Shelf Water Subduction and Cross-Shelf Exchange

Weifeng (Gordon) Zhang, Applied Ocean Physics & Engineering, Woods Hole Oceanographic Institution, Woods Hole, MA, USA. Extracted from OOI Science Plan, 2021.

The Mid-Atlantic Bight (MAB) continental shelf off the US northeast coast is a region of high biological productivity and economic importance (Sherman et al., 1996). A persistent shelfbreak front separates the cold fresh shelf water from the waters in the Slope Sea (Linder and Gawarkiewicz, 1998) and helps maintain the shelf biological productivity. Gulf Stream warm-core rings can break the shelfbreak front and induce major water exchange across the shelfbreak. A warm-core ring impinging on the shelfbreak could draw a substantial amount of shelf water offshore, forming a shelf water streamer a filament of shelf water moving into the Slope Sea (e.g., Joyce et al., 1992). Shelf water streamers, characterized by low surface temperature, can be distinctively identified in satellite data. The streamers carry salt, nutrients, and carbon across the shelf edge and affect water characteristics and biological production in the continental shelf and Slope Sea (Vaillancourt et al., 2005). In recent years, the Gulf Stream in the Northwest Atlantic has become increasingly unstable (Andres, 2016) and sheds more rings in the Slope Sea (Gangopadhyay et al., 2019). It is thus imperative to study how warm-core rings are affecting cross-shelf exchange at the MAB shelfbreak and modifying the water properties and biological productivity on the continental shelf.

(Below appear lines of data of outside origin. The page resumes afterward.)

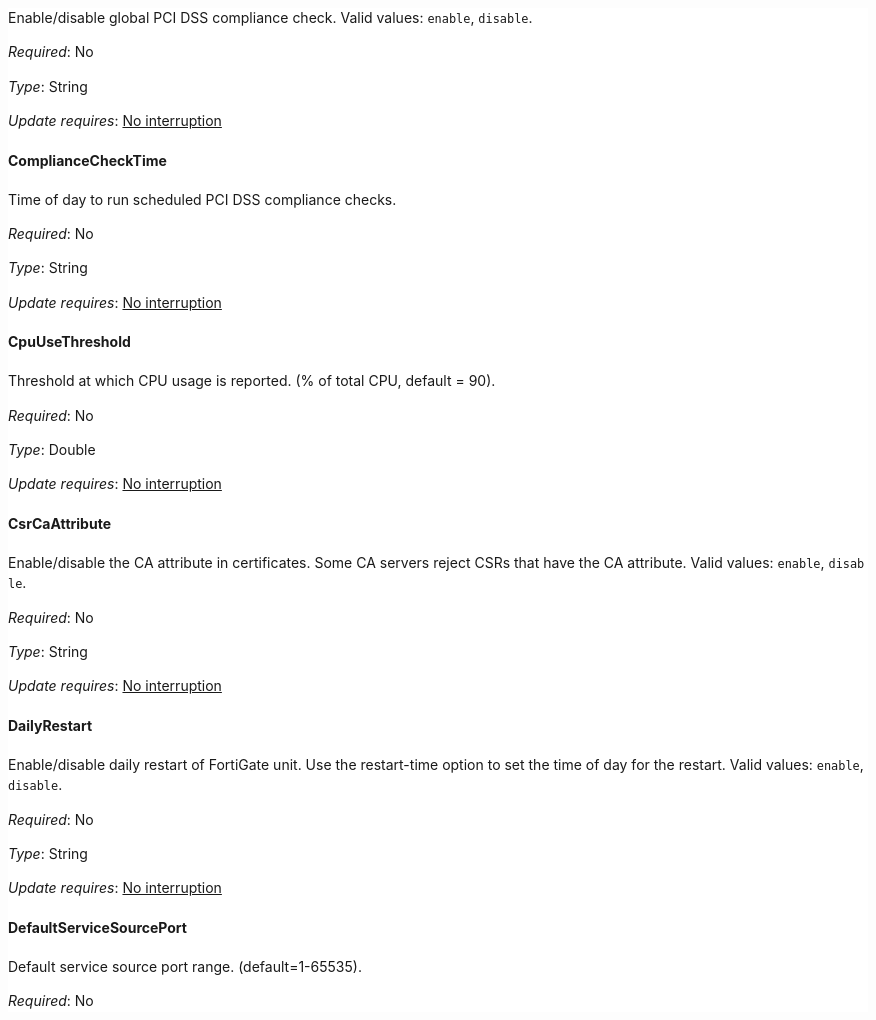 Enable/disable global PCI DSS compliance check. Valid values: `enable`, `disable`.

_Required_: No

_Type_: String

_Update requires_: [No interruption](https://docs.aws.amazon.com/AWSCloudFormation/latest/UserGuide/using-cfn-updating-stacks-update-behaviors.html#update-no-interrupt)

#### ComplianceCheckTime

Time of day to run scheduled PCI DSS compliance checks.

_Required_: No

_Type_: String

_Update requires_: [No interruption](https://docs.aws.amazon.com/AWSCloudFormation/latest/UserGuide/using-cfn-updating-stacks-update-behaviors.html#update-no-interrupt)

#### CpuUseThreshold

Threshold at which CPU usage is reported. (% of total CPU, default = 90).

_Required_: No

_Type_: Double

_Update requires_: [No interruption](https://docs.aws.amazon.com/AWSCloudFormation/latest/UserGuide/using-cfn-updating-stacks-update-behaviors.html#update-no-interrupt)

#### CsrCaAttribute

Enable/disable the CA attribute in certificates. Some CA servers reject CSRs that have the CA attribute. Valid values: `enable`, `disable`.

_Required_: No

_Type_: String

_Update requires_: [No interruption](https://docs.aws.amazon.com/AWSCloudFormation/latest/UserGuide/using-cfn-updating-stacks-update-behaviors.html#update-no-interrupt)

#### DailyRestart

Enable/disable daily restart of FortiGate unit. Use the restart-time option to set the time of day for the restart. Valid values: `enable`, `disable`.

_Required_: No

_Type_: String

_Update requires_: [No interruption](https://docs.aws.amazon.com/AWSCloudFormation/latest/UserGuide/using-cfn-updating-stacks-update-behaviors.html#update-no-interrupt)

#### DefaultServiceSourcePort

Default service source port range. (default=1-65535).

_Required_: No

Studies of shelf water streamers in the past had focused on their surface expression, and their subsurface structure was largely unknown, due to the lack of in situ measurements. Meanwhile, historical observations have shown isolated subsurface pockets of shelf water in the Slope Sea on the ring periphery, separated from surface- visible shelf-water streamers (e.g., Kupferman and Garfield, 1977). Thus, warm-core rings might have induced subsurface offshore transport of the shelf water with no surface expression. The dynamics of the possible subsurface transport and its connection to the surface-visible shelf water streamer were unclear. To quantify the total offshore transport of the shelf water induced by rings, information on the vertical structure of the transport is crucial.

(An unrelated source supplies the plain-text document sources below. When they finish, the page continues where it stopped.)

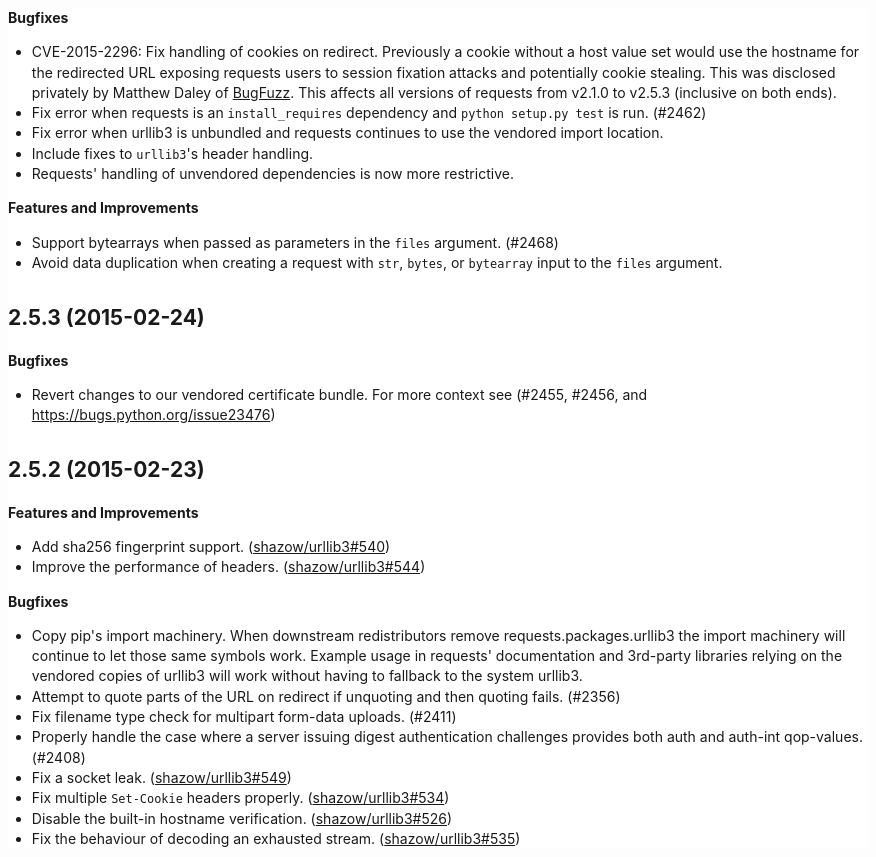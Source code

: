 **Bugfixes**

-   CVE-2015-2296: Fix handling of cookies on redirect. Previously a
    cookie without a host value set would use the hostname for the
    redirected URL exposing requests users to session fixation attacks
    and potentially cookie stealing. This was disclosed privately by
    Matthew Daley of [BugFuzz](https://bugfuzz.com). This affects all
    versions of requests from v2.1.0 to v2.5.3 (inclusive on both ends).
-   Fix error when requests is an `install_requires` dependency and
    `python setup.py test` is run. (\#2462)
-   Fix error when urllib3 is unbundled and requests continues to use
    the vendored import location.
-   Include fixes to `urllib3`'s header handling.
-   Requests' handling of unvendored dependencies is now more
    restrictive.

**Features and Improvements**

-   Support bytearrays when passed as parameters in the `files`
    argument. (\#2468)
-   Avoid data duplication when creating a request with `str`, `bytes`,
    or `bytearray` input to the `files` argument.

2.5.3 (2015-02-24)
------------------

**Bugfixes**

-   Revert changes to our vendored certificate bundle. For more context
    see (\#2455, \#2456, and <https://bugs.python.org/issue23476>)

2.5.2 (2015-02-23)
------------------

**Features and Improvements**

-   Add sha256 fingerprint support.
    ([shazow/urllib3\#540](https://github.com/shazow/urllib3/pull/540))
-   Improve the performance of headers.
    ([shazow/urllib3\#544](https://github.com/shazow/urllib3/pull/544))

**Bugfixes**

-   Copy pip's import machinery. When downstream redistributors remove
    requests.packages.urllib3 the import machinery will continue to let
    those same symbols work. Example usage in requests' documentation
    and 3rd-party libraries relying on the vendored copies of urllib3
    will work without having to fallback to the system urllib3.
-   Attempt to quote parts of the URL on redirect if unquoting and then
    quoting fails. (\#2356)
-   Fix filename type check for multipart form-data uploads. (\#2411)
-   Properly handle the case where a server issuing digest
    authentication challenges provides both auth and auth-int
    qop-values. (\#2408)
-   Fix a socket leak.
    ([shazow/urllib3\#549](https://github.com/shazow/urllib3/pull/549))
-   Fix multiple `Set-Cookie` headers properly.
    ([shazow/urllib3\#534](https://github.com/shazow/urllib3/pull/534))
-   Disable the built-in hostname verification.
    ([shazow/urllib3\#526](https://github.com/shazow/urllib3/pull/526))
-   Fix the behaviour of decoding an exhausted stream.
    ([shazow/urllib3\#535](https://github.com/shazow/urllib3/pull/535))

The OOI Pioneer Array (Gawarkiewicz and Plueddemann, 2018) at the MAB shelf edge provides a unique opportunity for studying subsurface offshore transport of the shelf water. One example is that Pioneer Array moored profilers and gliders captured clear signals of frontal subduction of the shelf water on the edge of an impinging warm- core ring in June 2014 (Zhang and Partida, 2018). The data showed a layer of cold, less-saline, high- oxygen and high-CDOM shelf water moving downward underneath a surface layer of ring water, as highlighted by the striped black lines in Figure to the right. The subducted shelf water is carried offshore by the anticyclonic ring flow underneath a surface layer of ring water and is invisible on the ocean surface. It represents a form of offshore transport of the shelf water that had not been realized previously. The water mass characteristics captured by Pioneer Array allowed the development of an ocean model to study the dynamics of the frontal subduction and to quantify the surface-invisible part of the shelf-water offshore transport.

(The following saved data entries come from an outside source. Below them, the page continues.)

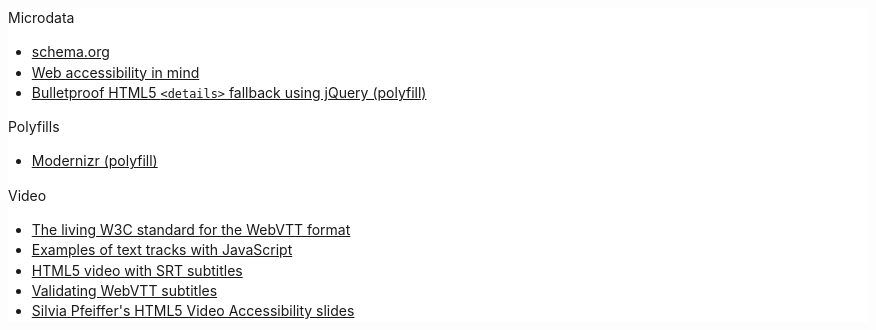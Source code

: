 Microdata

* [schema.org](http://schema.org/docs/gs.html)
* [Web accessibility in mind](http://webaim.org/articles/)
* [Bulletproof HTML5 `<details>` fallback using jQuery (polyfill)](https://mathiasbynens.be/notes/html5-details-jquery)

Polyfills

* [Modernizr (polyfill)](http://modernizr.com/)

Video

* [The living W3C standard for the WebVTT format](http://dev.w3.org/html5/webvtt/)
* [Examples of text tracks with JavaScript](http://www.longtailvideo.com/html5/scripting/)
* [HTML5 video with SRT subtitles](http://www.storiesinflight.com/js_videosub/#code)
* [Validating WebVTT subtitles](http://html5videoguide.net/presentations/WebVTT/#title-slide)
* [Silvia Pfeiffer's HTML5 Video Accessibility slides](http://demosthenes.info/blog/584/Creating-And-Validating-WebVTT-Subtitles)


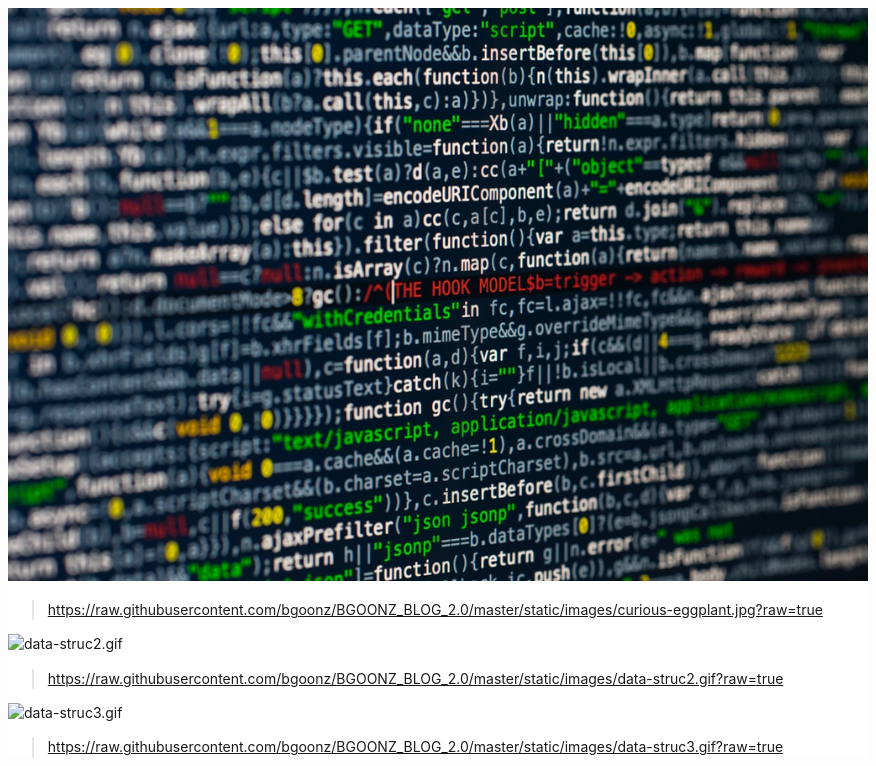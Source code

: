 ![curious-eggplant.jpg](https://raw.githubusercontent.com/bgoonz/BGOONZ_BLOG_2.0/master/static/images/curious-eggplant.jpg?raw=true)

> https://raw.githubusercontent.com/bgoonz/BGOONZ_BLOG_2.0/master/static/images/curious-eggplant.jpg?raw=true



![data-struc2.gif](https://raw.githubusercontent.com/bgoonz/BGOONZ_BLOG_2.0/master/static/images/data-struc2.gif?raw=true)

> https://raw.githubusercontent.com/bgoonz/BGOONZ_BLOG_2.0/master/static/images/data-struc2.gif?raw=true



![data-struc3.gif](https://raw.githubusercontent.com/bgoonz/BGOONZ_BLOG_2.0/master/static/images/data-struc3.gif?raw=true)

> https://raw.githubusercontent.com/bgoonz/BGOONZ_BLOG_2.0/master/static/images/data-struc3.gif?raw=true

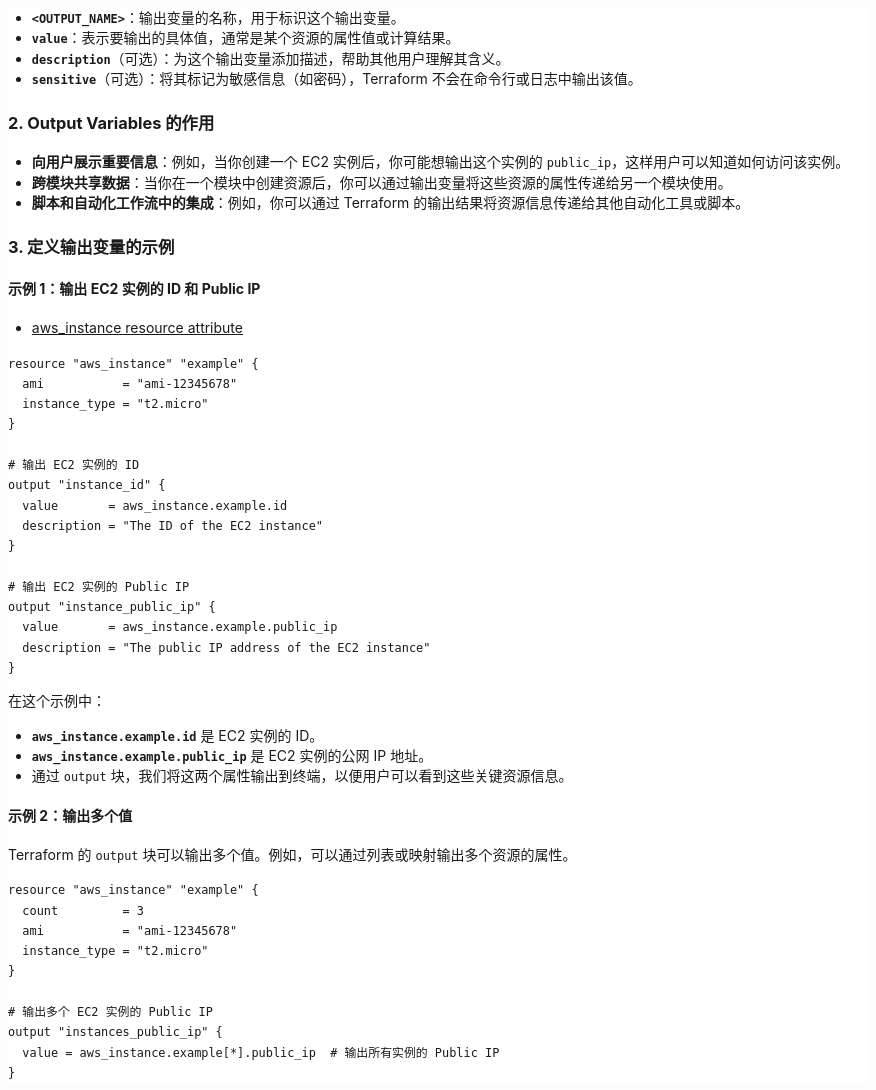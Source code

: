 - **`<OUTPUT_NAME>`**：输出变量的名称，用于标识这个输出变量。
- **`value`**：表示要输出的具体值，通常是某个资源的属性值或计算结果。
- **`description`**（可选）：为这个输出变量添加描述，帮助其他用户理解其含义。
- **`sensitive`**（可选）：将其标记为敏感信息（如密码），Terraform 不会在命令行或日志中输出该值。

### 2. Output Variables 的作用

- **向用户展示重要信息**：例如，当你创建一个 EC2 实例后，你可能想输出这个实例的 `public_ip`，这样用户可以知道如何访问该实例。
- **跨模块共享数据**：当你在一个模块中创建资源后，你可以通过输出变量将这些资源的属性传递给另一个模块使用。
- **脚本和自动化工作流中的集成**：例如，你可以通过 Terraform 的输出结果将资源信息传递给其他自动化工具或脚本。

### 3. 定义输出变量的示例

#### 示例 1：输出 EC2 实例的 ID 和 Public IP
- [aws_instance resource attribute](https://registry.terraform.io/providers/hashicorp/aws/latest/docs/resources/instance#attribute-reference)
```hcl
resource "aws_instance" "example" {
  ami           = "ami-12345678"
  instance_type = "t2.micro"
}

# 输出 EC2 实例的 ID
output "instance_id" {
  value       = aws_instance.example.id
  description = "The ID of the EC2 instance"
}

# 输出 EC2 实例的 Public IP
output "instance_public_ip" {
  value       = aws_instance.example.public_ip
  description = "The public IP address of the EC2 instance"
}
```

在这个示例中：
- **`aws_instance.example.id`** 是 EC2 实例的 ID。
- **`aws_instance.example.public_ip`** 是 EC2 实例的公网 IP 地址。
- 通过 `output` 块，我们将这两个属性输出到终端，以便用户可以看到这些关键资源信息。

#### 示例 2：输出多个值

Terraform 的 `output` 块可以输出多个值。例如，可以通过列表或映射输出多个资源的属性。

```hcl
resource "aws_instance" "example" {
  count         = 3
  ami           = "ami-12345678"
  instance_type = "t2.micro"
}

# 输出多个 EC2 实例的 Public IP
output "instances_public_ip" {
  value = aws_instance.example[*].public_ip  # 输出所有实例的 Public IP
}
```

Through combining Pioneer Array data, satellite data, and an ocean model, we revealed that the submesoscale frontal subduction results from the onshore migration of the ring that intensifies the density front on its interface with the shelf water. The subduction is a part of the cross-front secondary circulation trying to relax the intensifying front. Offshore transport of the subducted shelf water by the ring flow explains historical observations of isolated subsurface packets of shelf water in the Slope Sea. Model- based estimates suggest that the surface-invisible transport could be a major part of the overall shelf-water offshore transport induced by warm-core rings. The offshore transport of the subducted shelf water directly affects the distribution of heat, salt, nutrients and oxygen across the shelf edge. Future analysis of the Pioneer Array data should focus on providing a more robust quantification of the cross-shelf exchanges at the shelfbreak and the influence of warm-core rings on the physical and biological properties of the MAB continental shelf.